-- Assignment --
Below are the entries. Transcribe exactly the lines from the one with "And in our glory." through the one with "us from descending", ends included, and leave out all others.

-- Data section --
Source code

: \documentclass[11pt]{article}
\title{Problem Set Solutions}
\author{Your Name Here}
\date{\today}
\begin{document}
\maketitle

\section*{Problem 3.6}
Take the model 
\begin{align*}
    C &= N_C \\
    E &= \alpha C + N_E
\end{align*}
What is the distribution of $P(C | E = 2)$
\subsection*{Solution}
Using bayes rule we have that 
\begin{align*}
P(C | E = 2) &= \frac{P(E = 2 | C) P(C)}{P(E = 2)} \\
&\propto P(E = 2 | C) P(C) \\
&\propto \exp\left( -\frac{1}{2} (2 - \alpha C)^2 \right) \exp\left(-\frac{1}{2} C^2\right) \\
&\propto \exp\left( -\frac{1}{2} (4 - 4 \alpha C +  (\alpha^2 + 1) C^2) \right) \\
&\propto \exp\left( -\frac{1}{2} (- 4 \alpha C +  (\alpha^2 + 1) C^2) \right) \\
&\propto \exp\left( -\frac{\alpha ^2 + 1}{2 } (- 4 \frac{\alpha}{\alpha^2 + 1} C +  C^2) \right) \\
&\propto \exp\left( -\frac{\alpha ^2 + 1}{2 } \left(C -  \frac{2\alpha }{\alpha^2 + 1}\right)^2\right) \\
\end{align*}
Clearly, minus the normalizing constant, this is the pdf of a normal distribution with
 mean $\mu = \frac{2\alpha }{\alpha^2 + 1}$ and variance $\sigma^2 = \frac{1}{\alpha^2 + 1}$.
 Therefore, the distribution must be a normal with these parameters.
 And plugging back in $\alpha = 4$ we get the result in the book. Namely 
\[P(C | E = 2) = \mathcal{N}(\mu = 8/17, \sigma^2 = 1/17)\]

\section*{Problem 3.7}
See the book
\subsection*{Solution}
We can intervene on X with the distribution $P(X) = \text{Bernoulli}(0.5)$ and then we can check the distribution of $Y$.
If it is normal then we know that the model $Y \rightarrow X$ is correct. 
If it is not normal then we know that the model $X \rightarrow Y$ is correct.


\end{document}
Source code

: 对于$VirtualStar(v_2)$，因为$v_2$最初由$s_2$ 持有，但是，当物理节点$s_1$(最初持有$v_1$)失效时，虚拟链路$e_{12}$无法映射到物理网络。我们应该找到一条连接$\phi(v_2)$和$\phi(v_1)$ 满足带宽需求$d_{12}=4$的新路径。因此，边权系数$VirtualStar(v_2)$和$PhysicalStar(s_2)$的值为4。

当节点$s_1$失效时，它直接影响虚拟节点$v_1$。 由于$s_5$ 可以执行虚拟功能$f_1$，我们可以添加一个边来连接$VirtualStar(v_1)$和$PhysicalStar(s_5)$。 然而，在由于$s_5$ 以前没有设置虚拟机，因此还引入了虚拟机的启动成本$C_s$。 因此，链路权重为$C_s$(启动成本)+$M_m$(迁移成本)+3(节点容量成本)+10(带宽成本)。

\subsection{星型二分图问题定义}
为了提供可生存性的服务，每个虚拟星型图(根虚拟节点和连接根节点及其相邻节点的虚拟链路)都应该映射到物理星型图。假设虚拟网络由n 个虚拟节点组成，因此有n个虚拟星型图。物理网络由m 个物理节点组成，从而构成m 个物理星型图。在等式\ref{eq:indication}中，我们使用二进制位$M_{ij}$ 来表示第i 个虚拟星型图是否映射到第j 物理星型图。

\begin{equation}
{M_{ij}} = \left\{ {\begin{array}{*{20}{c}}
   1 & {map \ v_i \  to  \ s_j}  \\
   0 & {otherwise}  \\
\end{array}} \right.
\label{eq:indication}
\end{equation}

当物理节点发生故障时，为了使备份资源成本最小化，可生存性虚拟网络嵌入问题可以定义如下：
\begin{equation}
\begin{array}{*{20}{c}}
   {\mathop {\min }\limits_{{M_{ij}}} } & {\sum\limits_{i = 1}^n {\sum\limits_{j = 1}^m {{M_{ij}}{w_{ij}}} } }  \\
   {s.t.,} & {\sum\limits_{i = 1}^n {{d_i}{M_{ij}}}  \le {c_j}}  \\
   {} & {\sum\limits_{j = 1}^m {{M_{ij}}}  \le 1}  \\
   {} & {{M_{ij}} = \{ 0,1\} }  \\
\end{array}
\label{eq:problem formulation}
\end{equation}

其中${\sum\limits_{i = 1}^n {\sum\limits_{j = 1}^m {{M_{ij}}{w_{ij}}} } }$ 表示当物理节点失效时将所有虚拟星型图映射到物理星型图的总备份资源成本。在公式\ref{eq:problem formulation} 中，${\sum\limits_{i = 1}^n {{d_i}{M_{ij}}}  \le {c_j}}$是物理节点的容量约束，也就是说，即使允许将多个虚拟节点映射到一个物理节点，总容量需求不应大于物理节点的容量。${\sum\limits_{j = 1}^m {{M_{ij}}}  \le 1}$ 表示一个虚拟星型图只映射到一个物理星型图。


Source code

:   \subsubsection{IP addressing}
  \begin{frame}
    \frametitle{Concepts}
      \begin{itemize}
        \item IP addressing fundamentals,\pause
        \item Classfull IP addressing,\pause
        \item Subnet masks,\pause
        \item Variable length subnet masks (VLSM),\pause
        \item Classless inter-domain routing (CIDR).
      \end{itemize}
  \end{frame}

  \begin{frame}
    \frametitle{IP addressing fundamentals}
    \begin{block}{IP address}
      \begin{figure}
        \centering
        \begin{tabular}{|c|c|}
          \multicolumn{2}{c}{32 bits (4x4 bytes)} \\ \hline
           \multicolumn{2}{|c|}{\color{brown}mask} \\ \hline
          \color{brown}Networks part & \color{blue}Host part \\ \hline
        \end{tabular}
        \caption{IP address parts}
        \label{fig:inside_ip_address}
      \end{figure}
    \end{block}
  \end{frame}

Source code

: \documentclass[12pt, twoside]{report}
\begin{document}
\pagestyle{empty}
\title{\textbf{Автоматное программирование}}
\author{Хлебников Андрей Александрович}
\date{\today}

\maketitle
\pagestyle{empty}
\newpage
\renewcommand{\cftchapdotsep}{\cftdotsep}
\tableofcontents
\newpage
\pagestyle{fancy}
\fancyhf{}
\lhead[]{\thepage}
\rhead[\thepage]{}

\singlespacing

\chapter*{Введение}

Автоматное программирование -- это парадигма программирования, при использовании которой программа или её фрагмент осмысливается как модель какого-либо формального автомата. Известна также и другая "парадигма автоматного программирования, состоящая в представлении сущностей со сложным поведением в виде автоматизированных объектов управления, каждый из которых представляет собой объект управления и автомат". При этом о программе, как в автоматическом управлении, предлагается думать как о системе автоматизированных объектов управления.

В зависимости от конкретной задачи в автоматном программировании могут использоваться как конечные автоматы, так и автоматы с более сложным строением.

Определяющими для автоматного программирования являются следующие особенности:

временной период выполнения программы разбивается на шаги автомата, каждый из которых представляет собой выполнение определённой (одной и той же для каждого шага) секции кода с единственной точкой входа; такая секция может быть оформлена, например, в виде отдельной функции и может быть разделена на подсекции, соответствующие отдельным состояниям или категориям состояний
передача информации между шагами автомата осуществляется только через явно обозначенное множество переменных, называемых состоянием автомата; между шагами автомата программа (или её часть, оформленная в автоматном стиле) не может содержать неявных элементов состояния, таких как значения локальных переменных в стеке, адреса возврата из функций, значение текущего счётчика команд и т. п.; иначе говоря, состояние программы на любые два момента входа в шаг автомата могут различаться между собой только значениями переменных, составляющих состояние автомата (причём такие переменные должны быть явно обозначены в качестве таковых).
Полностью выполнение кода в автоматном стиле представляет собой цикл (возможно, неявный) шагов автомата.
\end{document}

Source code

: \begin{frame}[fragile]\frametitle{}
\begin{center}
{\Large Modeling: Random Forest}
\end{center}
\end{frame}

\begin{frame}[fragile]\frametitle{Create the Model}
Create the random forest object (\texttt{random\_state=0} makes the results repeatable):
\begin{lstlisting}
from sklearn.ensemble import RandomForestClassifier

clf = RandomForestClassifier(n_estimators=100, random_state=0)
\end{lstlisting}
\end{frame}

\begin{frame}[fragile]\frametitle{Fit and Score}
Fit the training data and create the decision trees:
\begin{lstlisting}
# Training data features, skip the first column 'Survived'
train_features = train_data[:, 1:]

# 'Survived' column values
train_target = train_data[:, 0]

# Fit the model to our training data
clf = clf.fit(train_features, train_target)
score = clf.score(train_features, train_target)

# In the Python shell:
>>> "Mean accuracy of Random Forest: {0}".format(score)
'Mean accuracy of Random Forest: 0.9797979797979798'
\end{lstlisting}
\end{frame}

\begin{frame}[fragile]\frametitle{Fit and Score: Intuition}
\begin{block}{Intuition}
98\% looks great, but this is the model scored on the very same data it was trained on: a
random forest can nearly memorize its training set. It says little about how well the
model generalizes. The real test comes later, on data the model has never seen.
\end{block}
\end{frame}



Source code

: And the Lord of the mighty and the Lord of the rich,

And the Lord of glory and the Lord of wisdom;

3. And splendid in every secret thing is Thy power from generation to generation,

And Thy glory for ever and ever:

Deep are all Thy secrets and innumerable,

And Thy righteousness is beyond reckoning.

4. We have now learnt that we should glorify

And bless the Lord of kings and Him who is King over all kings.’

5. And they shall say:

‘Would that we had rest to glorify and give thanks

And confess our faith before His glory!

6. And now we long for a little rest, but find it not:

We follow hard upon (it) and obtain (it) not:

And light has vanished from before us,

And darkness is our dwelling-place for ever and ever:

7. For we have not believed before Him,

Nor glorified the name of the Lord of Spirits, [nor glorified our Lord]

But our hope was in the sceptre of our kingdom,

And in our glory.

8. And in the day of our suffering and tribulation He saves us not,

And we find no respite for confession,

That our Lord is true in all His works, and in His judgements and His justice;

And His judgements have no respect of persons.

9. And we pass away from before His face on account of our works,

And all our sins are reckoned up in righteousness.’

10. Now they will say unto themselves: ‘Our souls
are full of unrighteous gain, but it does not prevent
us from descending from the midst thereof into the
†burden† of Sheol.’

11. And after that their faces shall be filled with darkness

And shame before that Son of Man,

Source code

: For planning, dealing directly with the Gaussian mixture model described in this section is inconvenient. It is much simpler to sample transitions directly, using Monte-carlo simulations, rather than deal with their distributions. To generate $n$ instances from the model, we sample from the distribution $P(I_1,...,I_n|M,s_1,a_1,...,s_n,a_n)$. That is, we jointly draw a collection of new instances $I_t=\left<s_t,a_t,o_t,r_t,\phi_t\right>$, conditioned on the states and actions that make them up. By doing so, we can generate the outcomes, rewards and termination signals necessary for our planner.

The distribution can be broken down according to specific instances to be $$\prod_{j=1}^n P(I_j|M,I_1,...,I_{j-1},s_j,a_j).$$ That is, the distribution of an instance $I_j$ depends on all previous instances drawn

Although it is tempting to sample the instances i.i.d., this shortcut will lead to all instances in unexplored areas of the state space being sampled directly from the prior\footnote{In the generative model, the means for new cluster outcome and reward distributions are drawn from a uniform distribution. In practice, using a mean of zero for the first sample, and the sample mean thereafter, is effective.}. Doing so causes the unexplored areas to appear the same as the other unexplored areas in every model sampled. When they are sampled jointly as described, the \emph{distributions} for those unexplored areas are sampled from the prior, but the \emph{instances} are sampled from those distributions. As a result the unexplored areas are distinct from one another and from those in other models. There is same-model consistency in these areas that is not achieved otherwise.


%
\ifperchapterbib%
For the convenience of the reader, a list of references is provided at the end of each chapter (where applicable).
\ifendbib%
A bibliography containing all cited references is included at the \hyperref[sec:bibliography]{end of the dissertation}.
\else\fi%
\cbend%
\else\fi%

-- Reply --
And in our glory.

8. And in the day of our suffering and tribulation He saves us not,

And we find no respite for confession,

That our Lord is true in all His works, and in His judgements and His justice;

And His judgements have no respect of persons.

9. And we pass away from before His face on account of our works,

And all our sins are reckoned up in righteousness.’

10. Now they will say unto themselves: ‘Our souls
are full of unrighteous gain, but it does not prevent
us from descending from the midst thereof into the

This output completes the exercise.